You were a beautiful bride, and the fluffs were just adorable. Did they walk you down the isle?


----------



## Moxie'smom (Dec 16, 2007)

Beautiful pictures! and i too love the veil.


----------



## dogloverx3 (Apr 14, 2006)

Everyone looked SOOOO PRETTY . I love that you included your dogs in your wedding photos . Sarah


----------



## HEINI (Feb 4, 2007)

* :wub: :wub: :wub: :wub: those pictures warm my heart. 
wonderful and you are so pretty in your dress. 
the two are looking at you as if they are saying, MOM? whats that on your head?? :biggrin: but simply perfect.
the last one brings tears to my eyes. alle the best, lots of love and heath and happiness for you and your family!!*


----------



## Cosy (Feb 9, 2006)

Precious pics of your babies and you two. THe veils were beautiful.


----------



## Matilda's mommy (Jun 1, 2005)

oh my gosh those pictures are priceless :wub: brought tears to my eyes, you were such a beautiful bride.


----------



## chloeandj (Apr 1, 2005)

Oh wow, so gorgeous!


----------



## Krystal (Feb 3, 2007)

Those are beautiful pictures! Your dress was beautiful, you were beautiful, and babies were adorably beautiful!!


----------



## Cupcake2007 (Jan 22, 2008)

OMG!!! the pictures are soooo Purtiful!!!!!!!!!!!!!!! beautiful beautiful!!! CupCake cant Wait til she gets married! she wants to know if she can borrow emma's veil!!

love, Cupcake


----------



## Maidto2Maltese (Oct 19, 2004)

What lovely photos!! As others have said that one on the couch is just priceless!!! 
You certainly were a beautiful bride!!!!!!!!!!


----------



## Kara (Apr 29, 2007)

Aww those photos are soo pretty.

Everyone looked beautiful.


----------



## ittyboo (May 15, 2007)

Great photos and what a lovely bride you are. Your dress is absolutly beautifull!
Thats really wonderful you had the fluffs with you on your special day.


----------



## coco (Sep 20, 2006)

Oh, I loved seeing your pics! Your dress was gorgeous! You were a beautiful bride, and the picture of you and the pups on the sofa is so special. Thanks for sharing with us.


----------



## belibaby14 (Mar 21, 2007)

Wow, you were a beautiful bride.


----------



## Belle's Mum (Jul 13, 2007)

OMG!! Your pics are beautiful! I love your dress!! You look gorgeous! Emma is sooo cute!!


----------



## Harley & Dakotas Mum (Jun 11, 2005)

Absolutely beautiful pictures.

I also love the one of you with the pups on the sofa, I can see your love for them and their love for you, just beautiful! :wub:


----------



## godiva goddess (Nov 19, 2007)

Tam, You are soooo stunningly beautiful!! The pups are adorable too. You should submit the pics of you and the pup on the couch to Modern Bride Magazine! They are print worthy!! :wub: :wub:


----------



## mom2bijou (Oct 19, 2006)

> Tam, You are soooo stunningly beautiful!! The pups are adorable too. You should submit the pics of you and the pup on the couch to Modern Bride Magazine! They are print worthy!! :wub: :wub:[/B]

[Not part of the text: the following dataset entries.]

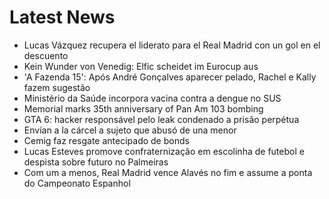 # Latest News
-  Lucas Vázquez recupera el liderato para el Real Madrid con un gol en el descuento
-  Kein Wunder von Venedig: Elfic scheidet im Eurocup aus
-  'A Fazenda 15': Após André Gonçalves aparecer pelado, Rachel e Kally fazem sugestão
-  Ministério da Saúde incorpora vacina contra a dengue no SUS
-  Memorial marks 35th anniversary of Pan Am 103 bombing
-  GTA 6: hacker responsável pelo leak condenado a prisão perpétua
-  Envían a la cárcel a sujeto que abusó de una menor
-  Cemig faz resgate antecipado de bonds
-  Lucas Esteves promove confraternização em escolinha de futebol e despista sobre futuro no Palmeiras
-  Com um a menos, Real Madrid vence Alavés no fim e assume a ponta do Campeonato Espanhol
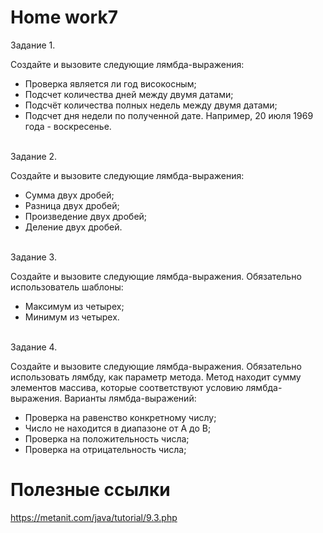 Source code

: # <b>Home work7</b>

Задание 1.<br>

Создайте и вызовите следующие лямбда-выражения:
<ul>
<li>Проверка является ли год високосным;</li>
<li>Подсчет количества дней между двумя датами;</li>
<li>Подсчёт количества полных недель между двумя датами;</li>
<li>Подсчет дня недели по полученной дате. Например, 20 июля 1969 года - воскресенье.</li>
</ul>

<br>Задание 2.<br>

Создайте и вызовите следующие лямбда-выражения:
<ul>
<li>Сумма двух дробей;</li>
<li>Разница двух дробей;</li>
<li>Произведение двух дробей;</li>
<li>Деление двух дробей.</li>
</ul>

<br>Задание 3.<br>

Создайте и вызовите следующие лямбда-выражения. Обязательно использователь шаблоны:
<ul>
<li>Максимум из четырех;</li>
<li>Минимум из четырех.</li>
</ul>

<br>Задание 4.<br>

Создайте и вызовите следующие лямбда-выражения. Обязательно использовать лямбду, как параметр метода. Метод находит сумму элементов массива, которые соответствуют условию лямбда-выражения. Варианты лямбда-выражений:
<ul>
<li>Проверка на равенство конкретному числу;</li>
<li>Число не находится в диапазоне от А до В;</li>
<li>Проверка на положительность числа;</li>
<li>Проверка на отрицательность числа;</li>
</ul>

# <b>Полезные ссылки</b>

https://metanit.com/java/tutorial/9.3.php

Thanks Alice....funny you say that....I want to blow that picture up and put it over our new mantle in the house. Somehow though I don't think I can get Erik to agree to it lol.


----------



## godiva goddess (Nov 19, 2007)

^^ Really? It is too beautiful to say no to, besides, I am sure Erik will agree if you really want to..lol..use your charms! *ahem*   

show him how its done, master of persuasion! lol..


----------



## kodie (Aug 24, 2004)

beautiful.... sigh


----------



## Lacie's Mom (Oct 11, 2006)

Gorgeous pictures. You looked beautiful and I love, love, love your dress. :wub: :wub:


----------



## Moxie'smom (Dec 16, 2007)

Tammy:

:wub: :wub: :wub: They are such beautiful pictures! AI love her veil! Oh they are going to womderful in your album...( or I'm sure they look wonderful if you got your album) (I'm still waiting for mine and the wedding was almost 6 years ago..Not LOL)


----------



## PuttiePie (Nov 22, 2006)

:wub: How spectacular you all are!! You are so stunninggggggggggggggggggg!!!!! WOW, how beautiful!!! :wub:


----------



## Eli's Mom (Mar 20, 2008)

Your dress was absolutely beautiful & having her in the veil was the sweetest.
I too think you should put that picture of you all on the couch on your mantle.
It's really special..


----------



## mom2bijou (Oct 19, 2006)

Thanks again everyone! I am lucky to even have these pictures b/c our photo company filed bankruptcy and disappeared! It was all over the news (celebration studios). What a nightmare! But we were lucky enough to find our freelancer who kept our pics on file and was able to give us our pictues and is working on an album for us. :smheat: 

I don't know what I would have done if I didn't get to see those pics of my sweet furkids on my wedding day!!! hehe. 

Thanks again for your wonderful comments


----------